In his first Shield season, Cullen was South Australia's second-highest wicket-taker with 43 © Getty Images

But Cullen hasn't played a first-class match for eight and a half years. And if he had his time again, he would do things a little differently.

"I still have a bit of regret about things," Cullen says. "I still think about it a fair bit."


Is it possible to spoof a spoof? The artist Gottfried Helnwein famously parodied Edward Hopper's iconic Nighthawks painting with his Boulevard of Broken Dreams, which depicts Elvis Presley, Marilyn Monroe, James Dean and Humphrey Bogart in a lonely diner. But you could create another version: despondent Australian spinners, those who were hailed as exciting prospects in the past dozen years but who never quite made it as Test bowlers.

It would be a pretty full diner.

Jason Krejza would be there, talking offbreaks with Nathan Hauritz. Beau Casson and Bryce McGain would be chatting about wristspin. There would be a four-way left-arm orthodox conversation featuring Michael Beer, Xavier Doherty, Steve O'Keefe and Jon Holland - though Holland would have one eye out the door, hoping to follow Ashton Agar, who just excused himself. Dan Cullen might be chatting to Cullen Bailey, fellow Redback and owner of a national contract in 2007, but who never won a baggy green. Steven Smith and White would be absent, too busy making runs.

"There was that phase after Warney where a lot of guys did get put in and spat out of the system pretty quickly, and probably weren't given amazing opportunities," Cullen says. "Nathan Lyon has done extremely well. He's a very, very good bowler, and I love watching him bowl. But I think they finally looked after him the way that a young spinner should be looked after.

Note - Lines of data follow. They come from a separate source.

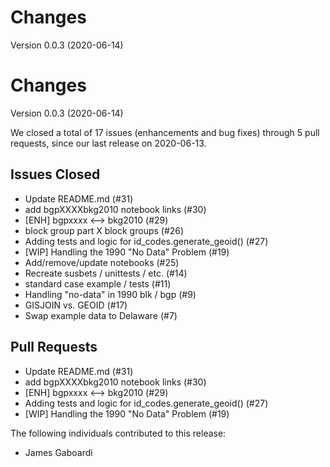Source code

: # Changes

Version 0.0.3 (2020-06-14)

# Changes

Version 0.0.3 (2020-06-14)

We closed a total of 17 issues (enhancements and bug fixes) through 5 pull requests, since our last release on 2020-06-13.

## Issues Closed
  - Update README.md (#31)
  - add bgpXXXXbkg2010 notebook links (#30)
  - [ENH] bgpxxxx <--> bkg2010 (#29)
  - block group part X block groups (#26)
  - Adding tests and logic for id_codes.generate_geoid() (#27)
  - [WIP] Handling the 1990 "No Data" Problem (#19)
  - Add/remove/update notebooks (#25)
  - Recreate susbets / unittests / etc. (#14)
  - standard case example / tests (#11)
  - Handling "no-data" in 1990 blk / bgp (#9)
  - GISJOIN vs. GEOID (#17)
  - Swap example data to Delaware (#7)

## Pull Requests
  - Update README.md (#31)
  - add bgpXXXXbkg2010 notebook links (#30)
  - [ENH] bgpxxxx <--> bkg2010 (#29)
  - Adding tests and logic for id_codes.generate_geoid() (#27)
  - [WIP] Handling the 1990 "No Data" Problem (#19)

The following individuals contributed to this release: 

  - James Gaboardi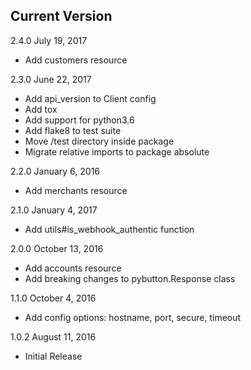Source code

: Current Version
  -

2.4.0 July 19, 2017
  - Add customers resource

2.3.0 June 22, 2017
  - Add api_version to Client config
  - Add tox
  - Add support for python3.6
  - Add flake8 to test suite
  - Move /test directory inside package
  - Migrate relative imports to package absolute

2.2.0 January 6, 2016
  - Add merchants resource

2.1.0 January 4, 2017
  - Add utils#is_webhook_authentic function

2.0.0 October 13, 2016
  - Add accounts resource
  - Add breaking changes to pybutton.Response class

1.1.0 October 4, 2016
  - Add config options: hostname, port, secure, timeout

1.0.2 August 11, 2016
  - Initial Release
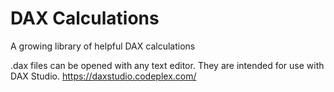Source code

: # DAX Calculations
A growing library of helpful DAX calculations

.dax files can be opened with any text editor. They are intended for use with DAX Studio.
https://daxstudio.codeplex.com/
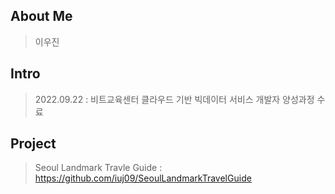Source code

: ## About Me
> 이우진

## Intro
> 2022.09.22 : 비트교육센터 클라우드 기반 빅데이터 서비스 개발자 양성과정 수료

## Project
> Seoul Landmark Travle Guide : https://github.com/iuj09/SeoulLandmarkTravelGuide

<!--
**iuj09/iuj09** is a ✨ _special_ ✨ repository because its `README.md` (this file) appears on your GitHub profile.

Here are some ideas to get you started:

- 🔭 I’m currently working on ...
- 🌱 I’m currently learning ...
- 👯 I’m looking to collaborate on ...
- 🤔 I’m looking for help with ...
- 💬 Ask me about ...
- 📫 How to reach me: ...
- 😄 Pronouns: ...
- ⚡ Fun fact: ...
-->
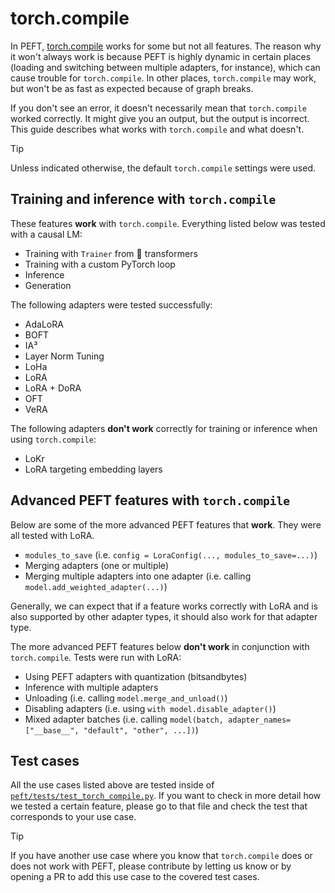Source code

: <!--Copyright 2024 The HuggingFace Team. All rights reserved.

Licensed under the Apache License, Version 2.0 (the "License"); you may not use this file except in compliance with
the License. You may obtain a copy of the License at

http://www.apache.org/licenses/LICENSE-2.0

Unless required by applicable law or agreed to in writing, software distributed under the License is distributed on
an "AS IS" BASIS, WITHOUT WARRANTIES OR CONDITIONS OF ANY KIND, either express or implied. See the License for the
specific language governing permissions and limitations under the License.

⚠️ Note that this file is in Markdown but contain specific syntax for our doc-builder (similar to MDX) that may not be
rendered properly in your Markdown viewer.

-->

# torch.compile

In PEFT, [torch.compile](https://pytorch.org/tutorials/intermediate/torch_compile_tutorial.html) works for some but not all features. The reason why it won't always work is because PEFT is highly dynamic in certain places (loading and switching between multiple adapters, for instance), which can cause trouble for `torch.compile`. In other places, `torch.compile` may work, but won't be as fast as expected because of graph breaks.

If you don't see an error, it doesn't necessarily mean that `torch.compile` worked correctly. It might give you an output, but the output is incorrect. This guide describes what works with `torch.compile` and what doesn't.

> [!TIP]
> Unless indicated otherwise, the default `torch.compile` settings were used.

## Training and inference with `torch.compile`

These features **work** with `torch.compile`. Everything listed below was tested with a causal LM:

- Training with `Trainer` from 🤗 transformers
- Training with a custom PyTorch loop
- Inference
- Generation

The following adapters were tested successfully:

- AdaLoRA
- BOFT
- IA³
- Layer Norm Tuning
- LoHa
- LoRA
- LoRA + DoRA
- OFT
- VeRA

The following adapters **don't work** correctly for training or inference when using `torch.compile`:

- LoKr
- LoRA targeting embedding layers

## Advanced PEFT features with `torch.compile`

Below are some of the more advanced PEFT features that **work**. They were all tested with LoRA.

- `modules_to_save` (i.e. `config = LoraConfig(..., modules_to_save=...)`)
- Merging adapters (one or multiple)
- Merging multiple adapters into one adapter (i.e. calling `model.add_weighted_adapter(...)`)

Generally, we can expect that if a feature works correctly with LoRA and is also supported by other adapter types, it should also work for that adapter type.

The more advanced PEFT features below **don't work** in conjunction with `torch.compile`. Tests were run with LoRA:

- Using PEFT adapters with quantization (bitsandbytes)
- Inference with multiple adapters
- Unloading (i.e. calling `model.merge_and_unload()`)
- Disabling adapters (i.e. using `with model.disable_adapter()`)
- Mixed adapter batches (i.e. calling `model(batch, adapter_names=["__base__", "default", "other", ...])`)

## Test cases

All the use cases listed above are tested inside of [`peft/tests/test_torch_compile.py`](https://github.com/huggingface/peft/blob/main/tests/test_torch_compile.py). If you want to check in more detail how we tested a certain feature, please go to that file and check the test that corresponds to your use case.

> [!TIP]
> If you have another use case where you know that `torch.compile` does or does not work with PEFT, please contribute by letting us know or by opening a PR to add this use case to the covered test cases.
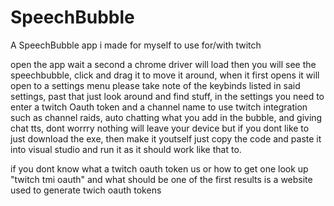 # SpeechBubble
A SpeechBubble app i made for myself to use for/with twitch

open the app wait a second a chrome driver will load then you will see the speechbubble, click and drag it to move it around, when it first opens it will open to a settings menu please take note of the keybinds listed in said settings, past that just look around and find stuff, in the settings you need to enter a twitch Oauth token and a channel name to use twitch integration such as channel raids, auto chatting what you add in the bubble, and giving chat tts, dont worrry nothing will leave your device but if you dont like to just download the exe, then make it youtself just copy the code and paste it into visual studio and run it as it should work like that to.

if you dont know what a twitch oauth token us or how to get one look up "twitch tmi oauth" and what should be one of the first results is a website used to generate twich oauth tokens
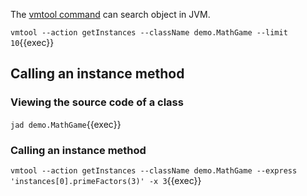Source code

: The [vmtool command](https://arthas.aliyun.com/en/doc/vmtool.html) can search object in JVM.

`vmtool --action getInstances --className demo.MathGame --limit 10`{{exec}}

## Calling an instance method

### Viewing the source code of a class

`jad demo.MathGame`{{exec}}

### Calling an instance method

`vmtool --action getInstances --className demo.MathGame --express 'instances[0].primeFactors(3)' -x 3`{{exec}}
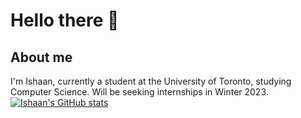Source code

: # Hello there 👋
## About me
I'm Ishaan, currently a student at the University of Toronto, studying Computer Science. Will be seeking internships in Winter 2023.
[![Ishaan's GitHub stats](https://github-readme-stats.vercel.app/api?username=ishaan-upadhyay&show_icons=true&theme=tokyonight)](https://github.com/anuraghazra/github-readme-stats)
<!--
**ishaan-upadhyay/ishaan-upadhyay** is a ✨ _special_ ✨ repository because its `README.md` (this file) appears on your GitHub profile.

Here are some ideas to get you started:

- 🔭 I’m currently working on ...
- 🌱 I’m currently learning ...
- 👯 I’m looking to collaborate on ...
- 🤔 I’m looking for help with ...
- 💬 Ask me about ...
- 📫 How to reach me: ...
- 😄 Pronouns: ...
- ⚡ Fun fact: ...
-->
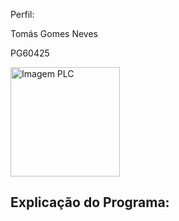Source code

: Perfil:

Tomás Gomes Neves

PG60425


<img src="./ImagemPLC_copy(1).jpg" alt="Imagem PLC" width="175">

## **Explicação do Programa:**
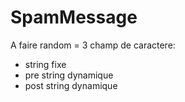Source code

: # SpamMessage
A faire
random = 3 champ de caractere:
- string fixe
- pre string dynamique
- post string dynamique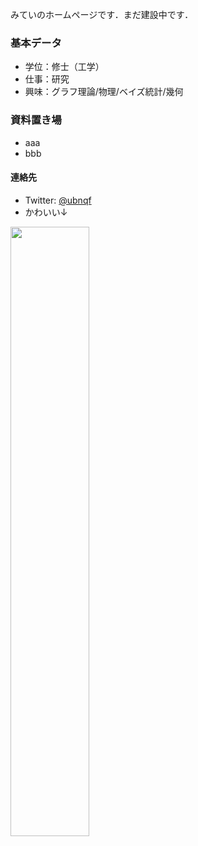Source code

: みていのホームページです．まだ建設中です．

### 基本データ

- 学位：修士（工学）
- 仕事：研究
- 興味：グラフ理論/物理/ベイズ統計/幾何

### 資料置き場

- aaa
- bbb

#### 連絡先

- Twitter: [@ubnqf](https://twitter.com/ubnqf)
- かわいい↓

<img src="https://user-images.githubusercontent.com/44899955/74083367-a87cd000-4aa6-11ea-83d8-b67938d80447.jpg" width="50%" height="50%">
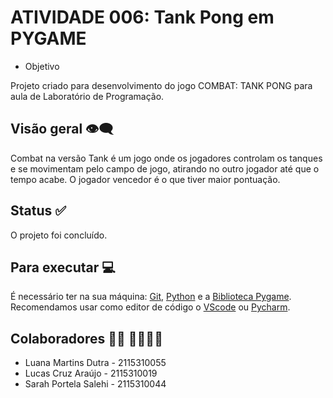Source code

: # ATIVIDADE 006: Tank Pong em PYGAME


- Objetivo

Projeto criado para desenvolvimento do jogo COMBAT: TANK PONG para aula de Laboratório de Programação.

## Visão geral 👁‍🗨

Combat na versão Tank é um jogo onde os jogadores controlam os tanques e se movimentam pelo campo de jogo, atirando no outro jogador até que o tempo acabe. O jogador vencedor é o que tiver maior pontuação.

## Status ✅

O projeto foi concluído. 

## Para executar 💻

É necessário ter na sua máquina: [Git](https://git-scm.com/downloads), [Python](https://www.python.org/downloads/) e a [Biblioteca Pygame](https://pypi.org/project/pygame/). Recomendamos usar como editor de código o [VScode](https://code.visualstudio.com/download) ou [Pycharm](https://www.python.org/).

## Colaboradores 👩‍💻 🧑‍💻👩‍💻 

 - Luana Martins Dutra - 2115310055
 - Lucas Cruz Araújo - 2115310019
 - Sarah Portela Salehi - 2115310044


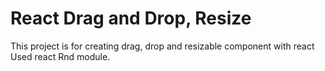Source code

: # React Drag and Drop, Resize

This project is for creating drag, drop and resizable component with react
Used react Rnd module.
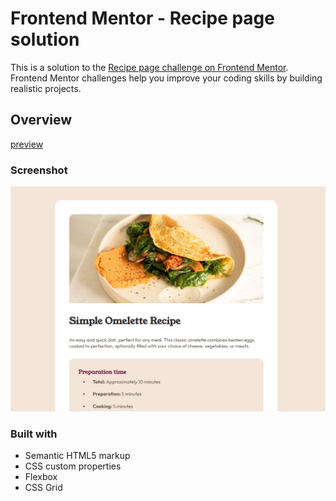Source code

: # Frontend Mentor - Recipe page solution

This is a solution to the [Recipe page challenge on Frontend Mentor](https://www.frontendmentor.io/challenges/recipe-page-KiTsR8QQKm). Frontend Mentor challenges help you improve your coding skills by building realistic projects. 


## Overview
[preview](./preview.jpg)

### Screenshot
![myPreview](./myPreview.png)

### Built with

- Semantic HTML5 markup
- CSS custom properties
- Flexbox
- CSS Grid
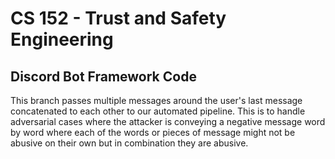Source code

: # CS 152 - Trust and Safety Engineering
## Discord Bot Framework Code

This branch passes multiple messages around the user's last message concatenated to each other to our automated pipeline. 
This is to handle adversarial cases where the attacker is conveying a negative message word by word where each of the words 
or pieces of message might not be abusive on their own but in combination they are abusive. 
 
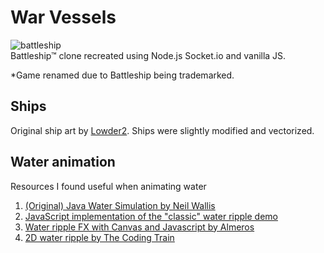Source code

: # War Vessels
![battleship](https://user-images.githubusercontent.com/44678221/80529896-d5f65d00-89b5-11ea-8b66-5956452ed373.gif)  
Battleship™ clone recreated using Node.js Socket.io and vanilla JS.  


*Game renamed due to Battleship being trademarked.

## Ships
Original ship art by [Lowder2](https://opengameart.org/content/sea-warfare-set-ships-and-more). Ships were slightly modified and vectorized.

## Water animation
Resources I found useful when animating water
1. [(Original) Java Water Simulation by Neil Wallis](http://www.neilwallis.com/projects/java/water/index.php)
2. [JavaScript implementation of the "classic" water ripple demo](https://js1k.com/2010-first/details/131)
3. [Water ripple FX with Canvas and Javascript by Almeros](https://code.almeros.com/water-ripple-canvas-and-javascript/)
4. [2D water ripple by The Coding Train](https://www.youtube.com/watch?v=BZUdGqeOD0w)


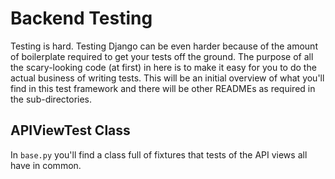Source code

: # Backend Testing

Testing is hard. Testing Django can be even harder because of the amount of boilerplate required to get your tests off the ground. The purpose of all the scary-looking code (at first) in here is to make it easy for you to do the actual business of writing tests. This will be an initial overview of what you'll find in this test framework and there will be other READMEs as required in the sub-directories.

## APIViewTest Class

In `base.py` you'll find a class full of fixtures that tests of the API views all have in common. 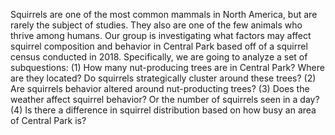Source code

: Squirrels are one of the most common mammals in North America, but are rarely the subject of studies. They also are one of the few animals who thrive among humans. Our group is investigating what factors may affect squirrel composition and behavior in Central Park based off of a squirrel census conducted in 2018. 
Specifically, we are going to analyze a set of subquestions: 
(1) How many nut-producing trees are in Central Park? Where are they located? Do squirrels strategically cluster around these trees?
(2) Are squirrels behavior altered around nut-producting trees?
(3) Does the weather affect squirrel behavior? Or the number of squirrels seen in a day?
(4) Is there a difference in squirrel distribution based on how busy an area of Central Park is?
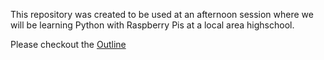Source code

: This repository was created to be used at an afternoon session where we will be
learning Python with Raspberry Pis at a local area highschool.

Please checkout the [Outline](outline.md)
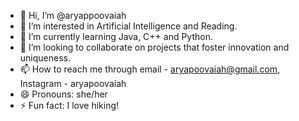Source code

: - 👋 Hi, I’m @aryappoovaiah
- 👀 I’m interested in Artificial Intelligence and Reading.
- 🌱 I’m currently learning Java, C++ and Python.
- 💞️ I’m looking to collaborate on projects that foster innovation and uniqueness.
- 📫 How to reach me through email - aryapoovaiah@gmail.com, Instagram - aryapoovaiah
- 😄 Pronouns: she/her
- ⚡ Fun fact: I love hiking!

<!---
aryappoovaiah/aryappoovaiah is a ✨ special ✨ repository because its `README.md` (this file) appears on your GitHub profile.
You can click the Preview link to take a look at your changes.
--->
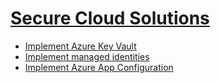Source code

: # [Secure Cloud Solutions](https://learn.microsoft.com/en-us/training/paths/az-204-implement-secure-cloud-solutions/)

- [Implement Azure Key Vault](./1.1%20-%20AzureKeyVault.md)
- [Implement managed identities](./1.2%20-%20ManagedIdentities.md)
- [Implement Azure App Configuration](./1.3%20-%20AzureAppConfig.md)
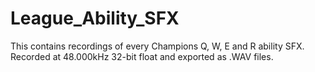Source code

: # League_Ability_SFX
This contains recordings of every Champions Q, W, E and R ability SFX. Recorded at 48.000kHz 32-bit float and exported as .WAV files.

"Michael Clarke, the way he brought him [Lyon] on at good times and then if he was getting hit around or if they had two guys set, he'd take him off and bring the quicks back on. Then if they had the tail in, he'd bring Lyon on and he'd get a few wickets and build up his confidence that way. But there was a real bad stage there where a lot of spinners were getting thrown in and thrown out again."

Of all the cricketing beasts, the spin bowler should have the greatest capacity for longevity. His work is less physically taxing than fast bowling, and does not require the split-second reflexes of a batsman or wicketkeeper. The spinner's art is subtle, and his wiles can improve with the years. Among spin bowlers, older is often better. Just look at Brad Hogg, who became a BBL icon in his forties and made his international comeback at 43.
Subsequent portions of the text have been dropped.